Alles ist jetzt offen. „Ich habe immer daran geglaubt, dass wir Meister werden können“, sagte Alba-Spielmacher Heiko Schaffartzik. „Jetzt haben wir die Chance dazu.“ Teammanager Mithat Demirel sprach davon, dass der Sieg „erkämpft“ wurde: „Das war purer Wille.“ Die Spieler beherzigten das, was ihnen Trainer Muli Katzurin vorher mit auf den Weg gegeben hatte: „Bringt heute Abend euer Herz mit!“
Das Play-off-Motto von Alba Berlin lautet: „Das Beste zum Schluss!“ Vielleicht wird es wahr, dass mit der besten Saisonleistung im letzten Spiel der Titel geholt werden kann.

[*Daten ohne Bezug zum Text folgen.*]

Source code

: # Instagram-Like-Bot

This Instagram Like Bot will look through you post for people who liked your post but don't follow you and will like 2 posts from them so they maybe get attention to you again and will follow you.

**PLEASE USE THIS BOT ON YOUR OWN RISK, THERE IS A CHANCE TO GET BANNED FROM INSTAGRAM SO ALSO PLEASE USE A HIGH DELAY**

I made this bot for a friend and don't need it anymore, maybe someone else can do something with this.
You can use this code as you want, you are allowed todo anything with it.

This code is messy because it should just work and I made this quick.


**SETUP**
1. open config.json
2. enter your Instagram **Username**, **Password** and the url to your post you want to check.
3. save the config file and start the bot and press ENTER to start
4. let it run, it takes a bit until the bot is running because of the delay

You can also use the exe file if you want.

Showdown nach einer langen Saison zum spätestmöglichen Zeitpunkt. Für die BBL bedeutet das: Das Produkt Basketball in Deutschland bleibt noch länger in den Medien ein Thema, kann sich präsentieren, noch einmal wird in Sport1 live übertragen. „Wir werben immer damit, wie spannend und ausgeglichen es in der Liga zugeht“, sagte Pommer, „das Finale ist jetzt der beste Beweis dafür.“ Dass sich nämlich zwei Mannschaften im Finale bis zum bitteren oder süßen Ende – je nach Blickwinkel – gegenüberstehen, die alles bieten, was die Sportart ausmacht: sportliche Höchstleistungen, Spannung, Emotionen. „Spürst du das Dribbeln?“, so lautet der Satz, den sich die BBL als Slogan gegeben hat. In diesem Finale kann es jeder spüren. Das Kribbeln.

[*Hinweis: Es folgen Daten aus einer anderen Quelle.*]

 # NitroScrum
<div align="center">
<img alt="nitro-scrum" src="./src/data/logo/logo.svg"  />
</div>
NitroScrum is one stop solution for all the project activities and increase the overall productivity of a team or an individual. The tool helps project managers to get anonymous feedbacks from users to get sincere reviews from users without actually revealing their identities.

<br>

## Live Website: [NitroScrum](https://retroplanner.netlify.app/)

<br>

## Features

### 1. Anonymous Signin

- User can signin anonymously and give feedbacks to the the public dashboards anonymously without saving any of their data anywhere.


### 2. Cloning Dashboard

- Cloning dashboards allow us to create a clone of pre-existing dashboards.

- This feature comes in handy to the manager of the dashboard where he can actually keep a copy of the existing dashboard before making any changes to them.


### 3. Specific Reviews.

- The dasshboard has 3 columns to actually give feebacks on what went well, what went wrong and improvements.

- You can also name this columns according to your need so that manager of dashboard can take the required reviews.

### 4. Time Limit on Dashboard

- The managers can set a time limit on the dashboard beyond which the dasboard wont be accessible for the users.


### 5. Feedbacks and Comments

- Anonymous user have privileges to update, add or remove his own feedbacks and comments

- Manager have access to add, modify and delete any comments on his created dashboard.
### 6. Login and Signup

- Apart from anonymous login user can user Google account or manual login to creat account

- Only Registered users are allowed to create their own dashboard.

Dass die Entscheidung um die Deutsche Meisterschaft im Hype um Dirk Nowitzki untergehen könnte, fürchtet Pommer nicht. Eher das Gegenteil sei der Fall, dass nämlich der Coup des großen Blonden mit den Dallas Mavericks in der weltbesten Basketballliga NBA auch das Geschehen in dessen Heimat noch mehr in den Fokus rückt.
Sowieso sieht sich die BBL auf einem guten Weg, denn der Kunde, also der Zuschauer, goutiert das Angebot mehr denn je. Bevor am Sonnabend in Bamberg noch einmal 6800 Zuschauer in der ausverkauften „Stechert Arena“ der Entscheidung beiwohnen werden, sind in dieser Spielzeit bereits 1358258 Besucher in die Hallen der 18 Bundesligavereine (im Schnitt 4042 pro Spiel) gekommen. Krösus ist Alba, das seinen Schnitt um gut 700 Zuschauer gegenüber dem Vorjahr auf nun 10.932 Besucher erhöhte – kein Klub in Europa darf sich über mehr Fans freuen.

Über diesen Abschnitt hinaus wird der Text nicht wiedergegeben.